We have synthesized intermediates towards the preparation of a polyphosphonate ester containing L-dopa for the potential treatment of Parkinson's disease. A synthetic strategy was devised to be more reproducible than the original strategy. We discovered some very interesting chemistry of one of the intermediates produced from this new scheme. We synthesized L-N-(butyloxycarbonyl)-3-(3-hydroxy-ethyl-4-(benzyloxy)-phenyl)alanine benzylester, a compound containing a secondary alcohol moiety that had a unique set of characteristics. Upon reduction of the N-(tert-butyloxycarbonyl)-3-(3-acetyl-4-benzyloxyphenyl)-L-alanine benzylester, which contained a ketone moiety, to produce the secondary alcohol, we discovered that the materials that were formed included a pair of diastereomers of the secondary alcohol, each diastereomer also exhibiting two individually stable conformational isomers.
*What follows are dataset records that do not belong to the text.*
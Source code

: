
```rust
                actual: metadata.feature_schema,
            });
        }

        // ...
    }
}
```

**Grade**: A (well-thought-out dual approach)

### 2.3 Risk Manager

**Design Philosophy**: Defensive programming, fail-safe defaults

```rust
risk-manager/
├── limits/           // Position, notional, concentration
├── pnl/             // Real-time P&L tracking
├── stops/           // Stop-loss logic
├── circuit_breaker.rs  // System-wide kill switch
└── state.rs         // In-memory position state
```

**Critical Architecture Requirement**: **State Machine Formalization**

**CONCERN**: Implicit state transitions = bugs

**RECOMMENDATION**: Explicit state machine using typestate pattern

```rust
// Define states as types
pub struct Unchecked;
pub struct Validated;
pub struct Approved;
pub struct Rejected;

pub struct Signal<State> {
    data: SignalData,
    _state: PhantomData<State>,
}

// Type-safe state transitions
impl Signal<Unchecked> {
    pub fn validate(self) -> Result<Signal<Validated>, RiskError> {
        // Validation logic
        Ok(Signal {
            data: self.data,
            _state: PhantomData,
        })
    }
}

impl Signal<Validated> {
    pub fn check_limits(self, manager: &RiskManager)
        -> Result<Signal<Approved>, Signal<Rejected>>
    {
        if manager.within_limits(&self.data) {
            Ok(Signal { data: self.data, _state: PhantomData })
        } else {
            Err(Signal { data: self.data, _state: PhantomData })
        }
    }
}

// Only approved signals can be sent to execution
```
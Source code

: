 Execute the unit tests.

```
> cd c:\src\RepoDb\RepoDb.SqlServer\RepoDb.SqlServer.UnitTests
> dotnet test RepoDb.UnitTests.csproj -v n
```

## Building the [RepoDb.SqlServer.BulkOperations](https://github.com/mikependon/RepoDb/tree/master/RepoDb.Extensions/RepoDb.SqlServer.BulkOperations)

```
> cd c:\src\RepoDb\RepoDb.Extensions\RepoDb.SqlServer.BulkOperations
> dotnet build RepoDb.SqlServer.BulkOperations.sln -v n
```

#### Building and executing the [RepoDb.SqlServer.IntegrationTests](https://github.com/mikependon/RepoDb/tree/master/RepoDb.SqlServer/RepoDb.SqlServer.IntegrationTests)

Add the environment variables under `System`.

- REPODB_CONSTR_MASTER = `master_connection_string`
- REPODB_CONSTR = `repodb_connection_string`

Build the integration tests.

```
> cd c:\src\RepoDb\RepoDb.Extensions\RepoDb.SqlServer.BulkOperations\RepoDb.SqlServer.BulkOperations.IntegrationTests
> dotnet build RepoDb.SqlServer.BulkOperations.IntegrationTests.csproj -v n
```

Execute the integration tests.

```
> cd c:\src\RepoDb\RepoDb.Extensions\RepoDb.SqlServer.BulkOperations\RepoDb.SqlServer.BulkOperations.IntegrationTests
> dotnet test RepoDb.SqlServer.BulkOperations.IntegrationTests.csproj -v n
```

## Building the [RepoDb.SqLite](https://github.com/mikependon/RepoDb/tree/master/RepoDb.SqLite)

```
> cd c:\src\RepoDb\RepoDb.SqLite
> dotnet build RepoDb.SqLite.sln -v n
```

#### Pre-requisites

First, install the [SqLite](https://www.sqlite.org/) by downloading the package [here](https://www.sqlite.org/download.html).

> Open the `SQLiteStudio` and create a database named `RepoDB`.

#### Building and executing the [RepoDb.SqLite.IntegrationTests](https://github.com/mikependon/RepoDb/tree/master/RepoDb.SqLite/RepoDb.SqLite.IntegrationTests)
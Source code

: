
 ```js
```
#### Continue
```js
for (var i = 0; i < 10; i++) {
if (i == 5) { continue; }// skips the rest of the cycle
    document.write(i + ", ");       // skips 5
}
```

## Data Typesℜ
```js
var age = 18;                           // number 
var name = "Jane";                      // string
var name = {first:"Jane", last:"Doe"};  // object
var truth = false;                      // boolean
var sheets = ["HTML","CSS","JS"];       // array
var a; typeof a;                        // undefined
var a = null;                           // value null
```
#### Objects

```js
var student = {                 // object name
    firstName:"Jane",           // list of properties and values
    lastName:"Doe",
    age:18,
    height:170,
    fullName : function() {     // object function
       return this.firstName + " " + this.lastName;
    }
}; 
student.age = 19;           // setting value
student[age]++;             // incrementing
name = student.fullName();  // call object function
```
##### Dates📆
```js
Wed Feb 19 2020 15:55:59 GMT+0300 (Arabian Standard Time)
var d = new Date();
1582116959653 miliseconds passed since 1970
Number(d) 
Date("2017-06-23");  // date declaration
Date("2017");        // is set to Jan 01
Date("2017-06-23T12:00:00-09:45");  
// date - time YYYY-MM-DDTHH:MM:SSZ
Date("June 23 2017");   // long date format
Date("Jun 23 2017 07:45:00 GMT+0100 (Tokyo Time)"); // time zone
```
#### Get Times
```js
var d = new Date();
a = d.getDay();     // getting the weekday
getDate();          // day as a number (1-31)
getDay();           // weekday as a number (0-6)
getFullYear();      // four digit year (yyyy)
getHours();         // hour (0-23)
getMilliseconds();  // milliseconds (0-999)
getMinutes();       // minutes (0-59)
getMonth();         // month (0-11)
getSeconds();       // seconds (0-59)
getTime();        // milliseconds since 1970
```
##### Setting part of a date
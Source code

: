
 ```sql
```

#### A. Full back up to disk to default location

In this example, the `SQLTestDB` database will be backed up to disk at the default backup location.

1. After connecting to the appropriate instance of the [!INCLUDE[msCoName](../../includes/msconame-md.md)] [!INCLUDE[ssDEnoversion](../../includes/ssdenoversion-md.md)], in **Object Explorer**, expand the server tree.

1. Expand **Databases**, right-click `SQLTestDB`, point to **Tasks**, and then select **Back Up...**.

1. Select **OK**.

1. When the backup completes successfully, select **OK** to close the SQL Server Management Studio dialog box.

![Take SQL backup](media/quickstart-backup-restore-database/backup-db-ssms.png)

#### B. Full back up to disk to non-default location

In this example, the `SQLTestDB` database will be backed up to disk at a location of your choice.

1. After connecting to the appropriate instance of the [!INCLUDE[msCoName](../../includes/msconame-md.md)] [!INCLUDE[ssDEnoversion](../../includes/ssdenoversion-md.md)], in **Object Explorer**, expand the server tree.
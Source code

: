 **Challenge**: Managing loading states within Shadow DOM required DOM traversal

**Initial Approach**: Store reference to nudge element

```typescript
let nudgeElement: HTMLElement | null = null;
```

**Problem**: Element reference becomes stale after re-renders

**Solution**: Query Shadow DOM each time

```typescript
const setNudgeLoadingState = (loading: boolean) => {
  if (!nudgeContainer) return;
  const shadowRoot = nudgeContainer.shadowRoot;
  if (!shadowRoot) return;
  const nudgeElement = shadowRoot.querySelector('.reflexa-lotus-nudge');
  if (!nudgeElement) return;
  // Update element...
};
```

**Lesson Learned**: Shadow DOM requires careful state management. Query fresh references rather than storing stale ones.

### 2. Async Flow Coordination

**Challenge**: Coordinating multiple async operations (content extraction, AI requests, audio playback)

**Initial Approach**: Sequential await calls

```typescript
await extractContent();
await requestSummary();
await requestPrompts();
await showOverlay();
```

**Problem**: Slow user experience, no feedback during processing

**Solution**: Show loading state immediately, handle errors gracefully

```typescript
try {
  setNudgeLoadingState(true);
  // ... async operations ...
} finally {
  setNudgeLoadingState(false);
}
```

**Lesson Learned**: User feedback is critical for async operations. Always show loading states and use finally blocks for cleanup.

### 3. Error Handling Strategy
We believe that the conformational isomers were generated by rotation of the C-N bond of the BOC carbamate, and were so stable that they could be separated by HPLC and NMR techniques. Energy optimization studies and molecular modeling techniques were performed using HyperChem, and rotational barrier energy values were calculated for the different conformational isomers for each of the diastereomers. HPLC and NMR techniques were also used to obtain information about these materials. Using the calculated data from these studies, and analyzing the HPLC chromatograms and NMR spectra we were able to fully determine the assignments for the diastereomers and the individual conformational isomers. We discovered that the SS form was synthesized preferentially over the SR form and that in both cases the E conformation was energetically more stable than the Z form. Octanol/water partition coefficient values (Log P0ct) were also determined and compared to L-dopa and dopamine. We concluded that the values for the dimeric compound that we synthesized and many of its potential products of degradation were significantly higher than that for both L-dopa and dopamine. This may be an indication that this material has a higher degree of lipophilicity than L-dopa itself, having more potential to cross the blood brain barrier. We believe that these intermediate materials serve as good indication of how a polyphosphonate ester containing L-dopa would compare as a potential drug for Parkinson's disease.